** Information supplied follows **

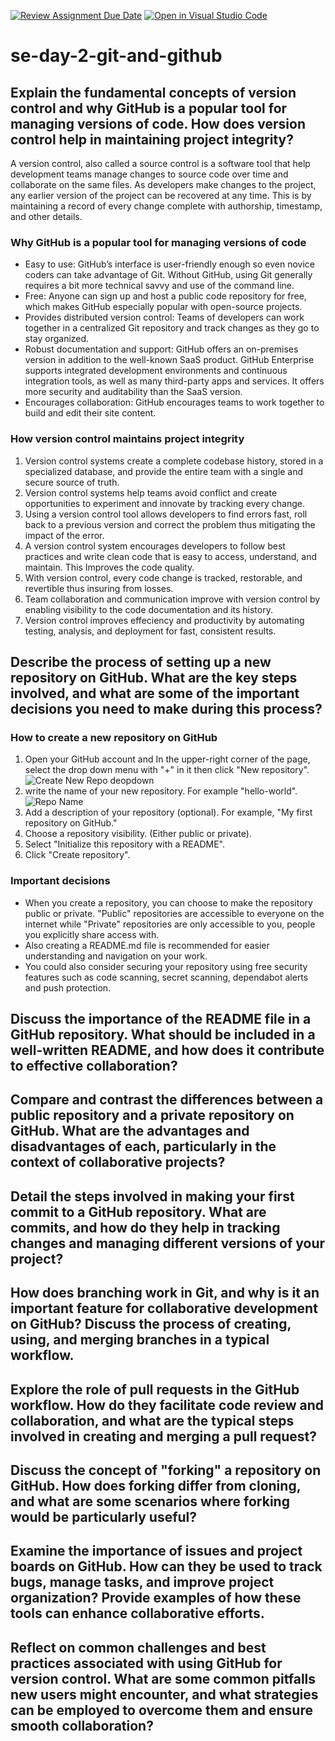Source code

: [![Review Assignment Due Date](https://classroom.github.com/assets/deadline-readme-button-22041afd0340ce965d47ae6ef1cefeee28c7c493a6346c4f15d667ab976d596c.svg)](https://classroom.github.com/a/8wgCKhpZ)
[![Open in Visual Studio Code](https://classroom.github.com/assets/open-in-vscode-2e0aaae1b6195c2367325f4f02e2d04e9abb55f0b24a779b69b11b9e10269abc.svg)](https://classroom.github.com/online_ide?assignment_repo_id=18761994&assignment_repo_type=AssignmentRepo)
# se-day-2-git-and-github
## Explain the fundamental concepts of version control and why GitHub is a popular tool for managing versions of code. How does version control help in maintaining project integrity?
A version control, also called a source control is a software tool that help development teams manage changes to source code over time and collaborate on the same files. As developers make changes to the project, any earlier version of the project can be recovered at any time. This is by maintaining a record of every change complete with authorship, timestamp, and other details. 
### Why GitHub is a popular tool for managing versions of code
* Easy to use: GitHub’s interface is user-friendly enough so even novice coders can take advantage of Git. Without GitHub, using Git generally requires a bit more technical savvy and use of the command line.
* Free: Anyone can sign up and host a public code repository for free, which makes GitHub especially popular with open-source projects.
* Provides distributed version control: Teams of developers can work together in a centralized Git repository and track changes as they go to stay organized.
* Robust documentation and support: GitHub offers an on-premises version in addition to the well-known SaaS product. GitHub Enterprise supports integrated development environments and continuous integration tools, as well as many third-party apps and services. It offers more security and auditability than the SaaS version.
* Encourages collaboration: GitHub encourages teams to work together to build and edit their site content.
### How version control maintains project integrity
1. Version control systems create a complete codebase history, stored in a specialized database, and provide the entire team with a single and secure source of truth.
2. Version control systems help teams avoid conflict and create opportunities to experiment and innovate by tracking every change.
3. Using a version control tool allows developers to find errors fast, roll back to a previous version and correct the problem thus mitigating the impact of the error.
4.  A version control system encourages developers to follow best practices and write clean code that is easy to access, understand, and maintain. This Improves the code quality.
5. With version control, every code change is tracked, restorable, and revertible thus insuring from losses.
6. Team collaboration and communication improve with version control by enabling visibility to the code documentation and its history.
7. Version control improves effeciency and productivity by automating testing, analysis, and deployment for fast, consistent results.

## Describe the process of setting up a new repository on GitHub. What are the key steps involved, and what are some of the important decisions you need to make during this process?
### How to create a new repository on GitHub
1. Open your GitHub account and In the upper-right corner of the page, select the drop down menu with "+" in it then click "New repository".![Create New Repo deopdown](https://docs.github.com/assets/cb-29762/mw-1440/images/help/repository/repo-create-global-nav-update.webp)
2. write the name of your new repository. For example "hello-world".![Repo  Name](https://docs.github.com/assets/cb-61121/mw-1440/images/help/repository/create-repository-name.webp)
3. Add a description of your repository (optional). For example, "My first repository on GitHub."
4. Choose a repository visibility. (Either public or private).
5. Select "Initialize this repository with a README".
6. Click "Create repository".
### Important decisions 
* When you create a repository, you can choose to make the repository public or private. "Public" repositories are accessible to everyone on the internet while "Private" repositories are only accessible to you, people you explicitly share access with.
* Also creating a README.md file is recommended for easier understanding and navigation on your work.
* You could also consider securing your repository using free security features such as code scanning, secret scanning, dependabot alerts and push protection.

## Discuss the importance of the README file in a GitHub repository. What should be included in a well-written README, and how does it contribute to effective collaboration?

## Compare and contrast the differences between a public repository and a private repository on GitHub. What are the advantages and disadvantages of each, particularly in the context of collaborative projects?

## Detail the steps involved in making your first commit to a GitHub repository. What are commits, and how do they help in tracking changes and managing different versions of your project?

## How does branching work in Git, and why is it an important feature for collaborative development on GitHub? Discuss the process of creating, using, and merging branches in a typical workflow.

## Explore the role of pull requests in the GitHub workflow. How do they facilitate code review and collaboration, and what are the typical steps involved in creating and merging a pull request?

## Discuss the concept of "forking" a repository on GitHub. How does forking differ from cloning, and what are some scenarios where forking would be particularly useful?

## Examine the importance of issues and project boards on GitHub. How can they be used to track bugs, manage tasks, and improve project organization? Provide examples of how these tools can enhance collaborative efforts.

## Reflect on common challenges and best practices associated with using GitHub for version control. What are some common pitfalls new users might encounter, and what strategies can be employed to overcome them and ensure smooth collaboration?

** End of Information supplied **

* Work instructions: Go back to the entries above and restate word for word every line from the first through the one that contains "### Why GitHub", leaving the pictures behind.

* Output for this task:
Source code

: [![Review Assignment Due Date](https://classroom.github.com/assets/deadline-readme-button-22041afd0340ce965d47ae6ef1cefeee28c7c493a6346c4f15d667ab976d596c.svg)](https://classroom.github.com/a/8wgCKhpZ)
[![Open in Visual Studio Code](https://classroom.github.com/assets/open-in-vscode-2e0aaae1b6195c2367325f4f02e2d04e9abb55f0b24a779b69b11b9e10269abc.svg)](https://classroom.github.com/online_ide?assignment_repo_id=18761994&assignment_repo_type=AssignmentRepo)
# se-day-2-git-and-github
## Explain the fundamental concepts of version control and why GitHub is a popular tool for managing versions of code. How does version control help in maintaining project integrity?
A version control, also called a source control is a software tool that help development teams manage changes to source code over time and collaborate on the same files. As developers make changes to the project, any earlier version of the project can be recovered at any time. This is by maintaining a record of every change complete with authorship, timestamp, and other details. 
### Why GitHub is a popular tool for managing versions of code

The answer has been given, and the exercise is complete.